Let me begin with two anecdotes that convey my discomfort. One delegation I was with was shepherded around Gaza in two vehicles. There were 13 in the delegation, and four of us were men. A man always had to sit in the front seat with the driver—having the most leg room, and best view–I guess because a driver sitting with a woman not his wife violated Muslim religious custom. I don’t know. The arrangement upset me. I’ve traveled in groups a lot in my life, sharing cars; and I put myself in the women’s position, and thought how angry I’d be to have to sit in the back all the time.

The second anecdote involves the European cup finals match on May 27. Our hotel had a television with a live broadcast, and I’m guessing there were 100 people in the hotel garden watching the game, smoking hookahs. Fun. I can’t remember one woman there, beside the hotel owner. That upset me. It supported the impression I’ve gotten in Morocco, Syria, Lebanon and Egypt, that public social spaces are a male province. It reminded me of New Year’s in Palmyra, Syria, when my wife and I went out to a restaurant and it was all men celebrating New Year’s, except for the belly dancer. Did all the women choose to stay home?

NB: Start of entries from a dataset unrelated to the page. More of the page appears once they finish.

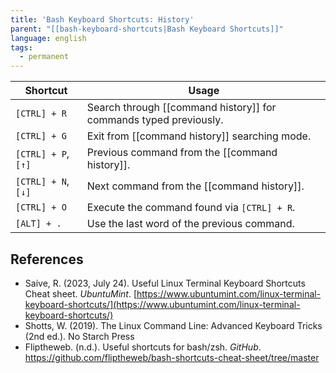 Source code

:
 ```yaml
---
title: 'Bash Keyboard Shortcuts: History'
parent: "[[bash-keyboard-shortcuts|Bash Keyboard Shortcuts]]"
language: english
tags:
  - permanent
---
```



| Shortcut            | Usage                                                             |
| ------------------- | ----------------------------------------------------------------- |
| `[CTRL] + R`        | Search through [[command history]] for commands typed previously. |
| `[CTRL] + G`        | Exit from [[command history]] searching mode.                     |
| `[CTRL] + P`, `[↑]` | Previous command from the [[command history]].                    |
| `[CTRL] + N`, `[↓]` | Next command from the [[command history]].                        |
| `[CTRL] + O`        | Execute the command found via `[CTRL] + R`.                       |
| `[ALT] + .`         | Use the last word of the previous command.                        |

## References

- Saive, R. (2023, July 24). <span class="reference-title">Useful Linux Terminal Keyboard Shortcuts Cheat sheet</span>. _UbuntuMint_. [https://www.ubuntumint.com/linux-terminal-keyboard-shortcuts/](https://www.ubuntumint.com/linux-terminal-keyboard-shortcuts/)
- Shotts, W. (2019). <span class="reference-title">The Linux Command Line: Advanced Keyboard Tricks (2nd ed.)</span>. No Starch Press
- Fliptheweb. (n.d.). <span class="reference-title">Useful shortcuts for bash/zsh</span>. _GitHub_. https://github.com/fliptheweb/bash-shortcuts-cheat-sheet/tree/master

I wrote about this stuff when I first got to Egypt in May, and maybe crudely, focusing on women in an American University of Cairo delegation who were covered. Helena Cobban had a good response to me then, and I know it upset others. But covering doesn’t seem to me to be the issue; western women also dress conventionally. It’s the apparent lack of choice—I think I saw only a half dozen women in Gaza who were not covered—and the social control it seems to represent. One woman in our delegation was a nun (not covered), and she said the covering reminded her of the social control that the nun’s habit grants the Catholic church over women.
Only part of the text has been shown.